[Collected data]
:::::

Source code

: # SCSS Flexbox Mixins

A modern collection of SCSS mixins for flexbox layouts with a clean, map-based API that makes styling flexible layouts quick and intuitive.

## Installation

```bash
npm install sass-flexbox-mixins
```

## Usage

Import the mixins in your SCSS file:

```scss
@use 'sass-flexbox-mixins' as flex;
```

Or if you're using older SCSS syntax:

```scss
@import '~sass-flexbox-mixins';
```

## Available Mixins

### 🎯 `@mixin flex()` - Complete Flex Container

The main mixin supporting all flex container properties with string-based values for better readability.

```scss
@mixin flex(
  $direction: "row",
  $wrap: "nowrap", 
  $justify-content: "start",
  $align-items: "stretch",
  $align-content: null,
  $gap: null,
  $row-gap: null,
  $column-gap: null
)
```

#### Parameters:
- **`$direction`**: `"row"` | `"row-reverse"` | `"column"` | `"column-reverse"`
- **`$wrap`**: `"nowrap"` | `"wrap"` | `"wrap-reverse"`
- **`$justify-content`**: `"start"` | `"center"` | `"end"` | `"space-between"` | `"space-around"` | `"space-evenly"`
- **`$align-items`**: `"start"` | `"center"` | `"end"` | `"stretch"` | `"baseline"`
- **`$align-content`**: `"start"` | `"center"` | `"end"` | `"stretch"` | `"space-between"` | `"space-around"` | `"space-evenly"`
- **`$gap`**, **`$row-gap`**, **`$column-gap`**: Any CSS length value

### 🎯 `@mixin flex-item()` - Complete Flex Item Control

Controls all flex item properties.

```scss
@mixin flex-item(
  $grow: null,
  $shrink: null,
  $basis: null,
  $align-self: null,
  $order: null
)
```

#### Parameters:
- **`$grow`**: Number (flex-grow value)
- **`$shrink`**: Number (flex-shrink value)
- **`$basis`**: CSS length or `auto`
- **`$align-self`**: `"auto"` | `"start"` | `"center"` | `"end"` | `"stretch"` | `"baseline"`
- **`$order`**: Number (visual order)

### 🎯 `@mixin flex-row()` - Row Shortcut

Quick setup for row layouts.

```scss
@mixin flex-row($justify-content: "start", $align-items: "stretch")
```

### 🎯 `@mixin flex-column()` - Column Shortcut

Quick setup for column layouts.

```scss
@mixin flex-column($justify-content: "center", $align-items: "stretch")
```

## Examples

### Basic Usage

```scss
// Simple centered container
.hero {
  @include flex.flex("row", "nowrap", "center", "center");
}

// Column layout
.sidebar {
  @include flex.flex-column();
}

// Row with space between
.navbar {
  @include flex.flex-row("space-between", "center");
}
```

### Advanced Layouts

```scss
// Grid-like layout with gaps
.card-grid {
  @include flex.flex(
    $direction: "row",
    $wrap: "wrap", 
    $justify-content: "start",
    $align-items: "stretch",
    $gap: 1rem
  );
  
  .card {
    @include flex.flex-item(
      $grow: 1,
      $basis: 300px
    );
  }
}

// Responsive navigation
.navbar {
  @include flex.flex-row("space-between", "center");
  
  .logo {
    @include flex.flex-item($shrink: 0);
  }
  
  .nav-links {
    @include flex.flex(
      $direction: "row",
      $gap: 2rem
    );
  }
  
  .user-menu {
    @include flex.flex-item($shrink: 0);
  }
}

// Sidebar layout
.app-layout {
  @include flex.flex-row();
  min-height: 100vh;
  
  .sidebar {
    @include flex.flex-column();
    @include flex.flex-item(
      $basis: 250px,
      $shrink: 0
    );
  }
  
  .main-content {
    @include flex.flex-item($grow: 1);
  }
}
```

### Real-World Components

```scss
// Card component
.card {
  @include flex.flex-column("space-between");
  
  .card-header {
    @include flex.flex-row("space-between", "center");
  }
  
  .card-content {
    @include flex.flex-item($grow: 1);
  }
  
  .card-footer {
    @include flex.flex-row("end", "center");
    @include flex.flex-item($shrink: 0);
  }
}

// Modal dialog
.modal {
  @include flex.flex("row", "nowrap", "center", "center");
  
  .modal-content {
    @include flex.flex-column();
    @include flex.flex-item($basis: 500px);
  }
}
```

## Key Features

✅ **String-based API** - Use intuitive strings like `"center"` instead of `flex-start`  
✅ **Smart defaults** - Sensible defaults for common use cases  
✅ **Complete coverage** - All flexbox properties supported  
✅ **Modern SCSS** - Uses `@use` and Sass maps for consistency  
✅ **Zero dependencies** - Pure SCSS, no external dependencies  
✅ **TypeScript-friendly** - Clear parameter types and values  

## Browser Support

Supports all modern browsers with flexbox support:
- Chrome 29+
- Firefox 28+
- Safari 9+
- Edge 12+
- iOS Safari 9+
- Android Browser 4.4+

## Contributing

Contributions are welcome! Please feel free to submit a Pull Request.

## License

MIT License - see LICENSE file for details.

:::::

# Directions for this task
Write each line of the data above out again without altering a word.

# Reply to the exercise
Source code

: # SCSS Flexbox Mixins

A modern collection of SCSS mixins for flexbox layouts with a clean, map-based API that makes styling flexible layouts quick and intuitive.

## Installation

```bash
npm install sass-flexbox-mixins
```

## Usage

Import the mixins in your SCSS file:

```scss
@use 'sass-flexbox-mixins' as flex;
```

Or if you're using older SCSS syntax:

```scss
@import '~sass-flexbox-mixins';
```

## Available Mixins

### 🎯 `@mixin flex()` - Complete Flex Container

The main mixin supporting all flex container properties with string-based values for better readability.

```scss
@mixin flex(
  $direction: "row",
  $wrap: "nowrap", 
  $justify-content: "start",
  $align-items: "stretch",
  $align-content: null,
  $gap: null,
  $row-gap: null,
  $column-gap: null
)
```

#### Parameters:
- **`$direction`**: `"row"` | `"row-reverse"` | `"column"` | `"column-reverse"`
- **`$wrap`**: `"nowrap"` | `"wrap"` | `"wrap-reverse"`
- **`$justify-content`**: `"start"` | `"center"` | `"end"` | `"space-between"` | `"space-around"` | `"space-evenly"`
- **`$align-items`**: `"start"` | `"center"` | `"end"` | `"stretch"` | `"baseline"`
- **`$align-content`**: `"start"` | `"center"` | `"end"` | `"stretch"` | `"space-between"` | `"space-around"` | `"space-evenly"`
- **`$gap`**, **`$row-gap`**, **`$column-gap`**: Any CSS length value

### 🎯 `@mixin flex-item()` - Complete Flex Item Control

Controls all flex item properties.

```scss
@mixin flex-item(
  $grow: null,
  $shrink: null,
  $basis: null,
  $align-self: null,
  $order: null
)
```

#### Parameters:
- **`$grow`**: Number (flex-grow value)
- **`$shrink`**: Number (flex-shrink value)
- **`$basis`**: CSS length or `auto`
- **`$align-self`**: `"auto"` | `"start"` | `"center"` | `"end"` | `"stretch"` | `"baseline"`
- **`$order`**: Number (visual order)

### 🎯 `@mixin flex-row()` - Row Shortcut

Quick setup for row layouts.

```scss
@mixin flex-row($justify-content: "start", $align-items: "stretch")
```

### 🎯 `@mixin flex-column()` - Column Shortcut

Quick setup for column layouts.

```scss
@mixin flex-column($justify-content: "center", $align-items: "stretch")
```

## Examples

### Basic Usage

```scss
// Simple centered container
.hero {
  @include flex.flex("row", "nowrap", "center", "center");
}

// Column layout
.sidebar {
  @include flex.flex-column();
}

// Row with space between
.navbar {
  @include flex.flex-row("space-between", "center");
}
```

### Advanced Layouts

```scss
// Grid-like layout with gaps
.card-grid {
  @include flex.flex(
    $direction: "row",
    $wrap: "wrap", 
    $justify-content: "start",
    $align-items: "stretch",
    $gap: 1rem
  );
  
  .card {
    @include flex.flex-item(
      $grow: 1,
      $basis: 300px
    );
  }
}

// Responsive navigation
.navbar {
  @include flex.flex-row("space-between", "center");
  
  .logo {
    @include flex.flex-item($shrink: 0);
  }
  
  .nav-links {
    @include flex.flex(
      $direction: "row",
      $gap: 2rem
    );
  }
  
  .user-menu {
    @include flex.flex-item($shrink: 0);
  }
}

// Sidebar layout
.app-layout {
  @include flex.flex-row();
  min-height: 100vh;
  
  .sidebar {
    @include flex.flex-column();
    @include flex.flex-item(
      $basis: 250px,
      $shrink: 0
    );
  }
  
  .main-content {
    @include flex.flex-item($grow: 1);
  }
}
```

### Real-World Components

```scss
// Card component
.card {
  @include flex.flex-column("space-between");
  
  .card-header {
    @include flex.flex-row("space-between", "center");
  }
  
  .card-content {
    @include flex.flex-item($grow: 1);
  }
  
  .card-footer {
    @include flex.flex-row("end", "center");
    @include flex.flex-item($shrink: 0);
  }
}

// Modal dialog
.modal {
  @include flex.flex("row", "nowrap", "center", "center");
  
  .modal-content {
    @include flex.flex-column();
    @include flex.flex-item($basis: 500px);
  }
}
```

## Key Features

✅ **String-based API** - Use intuitive strings like `"center"` instead of `flex-start`  
✅ **Smart defaults** - Sensible defaults for common use cases  
✅ **Complete coverage** - All flexbox properties supported  
✅ **Modern SCSS** - Uses `@use` and Sass maps for consistency  
✅ **Zero dependencies** - Pure SCSS, no external dependencies  
✅ **TypeScript-friendly** - Clear parameter types and values  

## Browser Support

Supports all modern browsers with flexbox support:
- Chrome 29+
- Firefox 28+
- Safari 9+
- Edge 12+
- iOS Safari 9+
- Android Browser 4.4+

## Contributing

Contributions are welcome! Please feel free to submit a Pull Request.

## License

MIT License - see LICENSE file for details.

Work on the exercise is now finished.